2
‘Bij dit bassin, de Lacus Curtius, werd keizer Galba vermoord. Op 15 janari 69 na Christus’, denkt de man die we beslissen hier, op het Forum Romanum, op een dag in april 1973, aan te treffen en te schaduwen. ‘Het waren de soldaten van Otho, de tegenkeizer, die de oude man afmaakten. Enkele maanden later zou Otho, ook in het nauw gedreven, zelfmoord plegen.’ Zo controleert de man zijn geheugen: een feilloze machine die hij zelfzeker opdiept, demonstreert en voldaan terugrolt. Hij kijkt ingespannen, samen met een verdwaalde Engelse toeriste, naar de stenen plaat die Curtius en paard, aarzelend aan de rand van de diepte, afbeeldt.

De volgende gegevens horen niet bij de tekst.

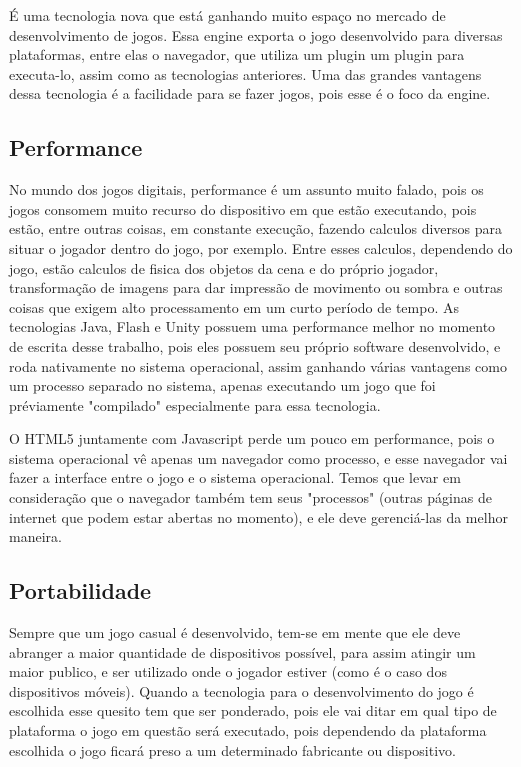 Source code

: É uma tecnologia nova que está ganhando muito espaço no mercado de
desenvolvimento de jogos. Essa engine exporta o jogo desenvolvido para
diversas plataformas, entre elas o navegador, que utiliza um plugin um
plugin para executa-lo, assim como as tecnologias anteriores.
Uma das grandes vantagens dessa tecnologia é a facilidade para se
fazer jogos, pois esse é o foco da engine.


\subsection{Performance}

No mundo dos jogos digitais, performance é um assunto muito falado,
pois os jogos consomem muito recurso do dispositivo em que estão
executando, pois estão, entre outras coisas, em constante execução, fazendo
calculos diversos para situar o jogador dentro do jogo, por exemplo.
Entre esses calculos, dependendo do jogo, estão calculos de fisica dos
objetos da cena e do próprio jogador, transformação de imagens para
dar impressão de movimento ou sombra e outras coisas que exigem alto
processamento em um curto período de tempo.
As tecnologias Java, Flash e Unity possuem uma performance melhor no
momento de escrita desse trabalho, pois eles possuem seu próprio
software desenvolvido, e roda nativamente no sistema operacional,
assim ganhando várias vantagens como um processo separado no sistema,
apenas executando um jogo que foi préviamente "compilado"
especialmente para essa tecnologia.

O HTML5 juntamente com Javascript perde um pouco em performance, pois
o sistema operacional vê apenas um navegador como processo, e esse
navegador vai fazer a interface entre o jogo e o sistema operacional.
Temos que levar em consideração que o navegador também tem seus
"processos" (outras páginas de internet que podem estar abertas no
momento), e ele deve gerenciá-las da melhor maneira.


\subsection{Portabilidade}

Sempre que um jogo casual é desenvolvido, tem-se em mente que ele deve
abranger a maior quantidade de dispositivos possível, para assim
atingir um maior publico, e ser utilizado onde o jogador estiver (como
é o caso dos dispositivos móveis). Quando a tecnologia para o
desenvolvimento do jogo é escolhida esse quesito tem que ser
ponderado, pois ele vai ditar em qual tipo de plataforma o jogo em
questão será executado, pois dependendo da plataforma escolhida o jogo ficará preso
a um determinado fabricante ou dispositivo.

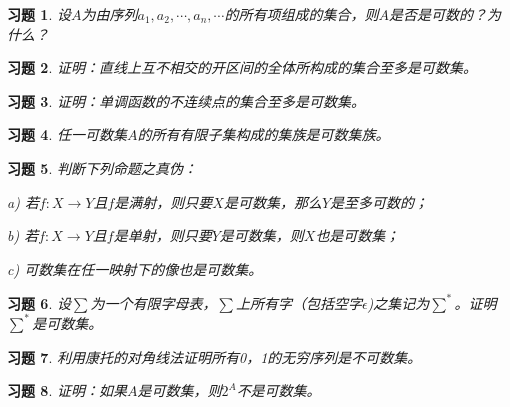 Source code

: \documentclass{article}
\begin{document}
\begin{CJK}{UTF8}{gbsn}
\newtheorem{Exercise}{习题}
\begin{Exercise}
设$A$为由序列$a_1,a_2,\cdots,a_n,\cdots$的所有项组成的集合，则$A$是否是可数的？为什么？
\end{Exercise}
\vspace{3cm}
\begin{Exercise}
  证明：直线上互不相交的开区间的全体所构成的集合至多是可数集。
\end{Exercise}
\vspace{3cm}
\begin{Exercise}
  证明：单调函数的不连续点的集合至多是可数集。
\end{Exercise}
\vspace{12cm}
\begin{Exercise}
  任一可数集$A$的所有有限子集构成的集族是可数集族。
\end{Exercise}
\vspace{10cm}
\begin{Exercise}
  判断下列命题之真伪：

 a) 若$f:X\to Y$且$f$是满射，则只要$X$是可数集，那么$Y$是至多可数的；

 b) 若$f:X\to Y$且$f$是单射，则只要$Y$是可数集，则$X$也是可数集；

 c) 可数集在任一映射下的像也是可数集。
\end{Exercise}
\vspace{10cm}
\begin{Exercise}
  设$\sum$为一个有限字母表，$\sum$上所有字（包括空字$\epsilon$)之集记为$\sum^*$。证明$\sum^*$是可数集。
\end{Exercise}
\vspace{10cm}
\begin{Exercise}
  利用康托的对角线法证明所有0，1的无穷序列是不可数集。
\end{Exercise}
\vspace{5cm}
\begin{Exercise}
  证明：如果$A$是可数集，则$2^A$不是可数集。
\end{Exercise}
\end{CJK}
\end{document}
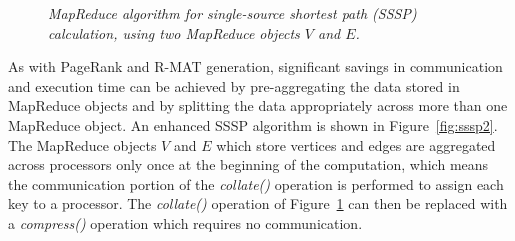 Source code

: \begin{figure}[htb]
 \begin{center}\end{center}

 \caption{\it MapReduce algorithm for single-source shortest path
 (SSSP) calculation, using two MapReduce objects $V$ and $E$.}

 \label{fig:sssp}
\end{figure}

As with PageRank and R-MAT generation, significant savings in
communication and execution time can be achieved by pre-aggregating
the data stored in MapReduce objects and by splitting the data
appropriately across more than one MapReduce object.  An enhanced SSSP
algorithm is shown in Figure~\ref{fig:sssp2}.  The MapReduce objects
$V$ and $E$ which store vertices and edges are aggregated across
processors only once at the beginning of the computation, which means
the communication portion of the {\it collate()} operation is
performed to assign each key to a processor.  The {\it collate()}
operation of Figure~\ref{fig:sssp} can then be replaced with a {\it
compress()} operation which requires no communication.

Maar hij ziet iets anders. Een college in de Franse provinciestad, naar alles nog hunkerende adolescenten en een afstandelijke jezuïet die Galba's dood uit Tacitus las: ‘Messieurs, Je vous demande un silence religieux, une attention soutenue, car je vais vous lire le plus beau passage de Tacite: Agebatur hue illue Galba...’ En de afmakende zin: ‘...et omnium consensu capax imperii, nisi imperasset. Et maintenant, notez cette phrase de Chateaubriand: “Lorsque dans le silence de l'abjection, Ton n'entend plus que retentir la chame de l'esclave ou la voix du délateur, lorsque tout tremble devant le tyran, l'historien paraît chargé de la vengeance des peuples... C'est en vain que Néron prospère, Tacite est déja né dans l'empire...”’ Toen was literatuur voor de man, die we blijven volgen, levend geworden. De schrijver verslaat de vergankelijkheid - placht hij sindsdien, vijftig jaar geleden, te zeggen - door ze vast te leggen.
Onze man op het forum, die we nu niet meer loslaten, besluit plots naar bloedsporen te zoeken. Bloedsporen? Aan de rostra zie je hem in de greppels, tussen het stof, met zijn voet schoffelen. Cicero's handen en hoofd hingen ooit aan deze tribune. Hij keert op zijn schreden terug. Galba's lijk lag een tijd bij de Lacus Curtius, bedenkt hij. Natuurlijk gleed zijn bloed het bassin in - geen sanguis meer: fris, in de aders schuimend bloed, maar cruor: bloederige brij, modderstraal die rood begint en roze eindigt. Elke gedachte aan een dode is een gebed. De machine gaat weer aan het rollen.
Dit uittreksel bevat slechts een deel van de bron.